> _WHAT YOU WILL DO_:
The lines wanted run from the first one below through the one with "## 2. Arquitectura del Sistema". Return them exactly.

> _RECORDS PROVIDED_:

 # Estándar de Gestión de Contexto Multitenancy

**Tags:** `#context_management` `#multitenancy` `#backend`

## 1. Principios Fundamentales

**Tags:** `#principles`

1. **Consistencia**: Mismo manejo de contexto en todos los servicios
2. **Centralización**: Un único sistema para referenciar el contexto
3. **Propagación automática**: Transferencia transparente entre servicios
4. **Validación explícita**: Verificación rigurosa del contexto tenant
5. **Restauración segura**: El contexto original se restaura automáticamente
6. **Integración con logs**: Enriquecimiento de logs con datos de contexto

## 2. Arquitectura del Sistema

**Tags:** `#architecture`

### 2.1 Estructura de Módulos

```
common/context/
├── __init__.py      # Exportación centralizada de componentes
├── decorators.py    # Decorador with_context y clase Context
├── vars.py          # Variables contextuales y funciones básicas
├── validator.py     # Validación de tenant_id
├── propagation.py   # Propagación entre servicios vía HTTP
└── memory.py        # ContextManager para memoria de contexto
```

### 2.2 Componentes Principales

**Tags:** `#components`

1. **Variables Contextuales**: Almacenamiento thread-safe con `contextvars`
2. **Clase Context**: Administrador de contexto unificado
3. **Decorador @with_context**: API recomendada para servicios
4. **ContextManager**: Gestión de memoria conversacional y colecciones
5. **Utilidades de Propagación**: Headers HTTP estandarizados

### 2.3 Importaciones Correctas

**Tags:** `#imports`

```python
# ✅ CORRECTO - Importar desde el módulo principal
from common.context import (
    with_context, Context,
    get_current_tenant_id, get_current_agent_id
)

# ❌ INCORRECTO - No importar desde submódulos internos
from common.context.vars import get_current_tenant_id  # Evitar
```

> _TASK RESPONSE_:
 # Estándar de Gestión de Contexto Multitenancy

**Tags:** `#context_management` `#multitenancy` `#backend`

## 1. Principios Fundamentales

**Tags:** `#principles`

1. **Consistencia**: Mismo manejo de contexto en todos los servicios
2. **Centralización**: Un único sistema para referenciar el contexto
3. **Propagación automática**: Transferencia transparente entre servicios
4. **Validación explícita**: Verificación rigurosa del contexto tenant
5. **Restauración segura**: El contexto original se restaura automáticamente
6. **Integración con logs**: Enriquecimiento de logs con datos de contexto

## 2. Arquitectura del Sistema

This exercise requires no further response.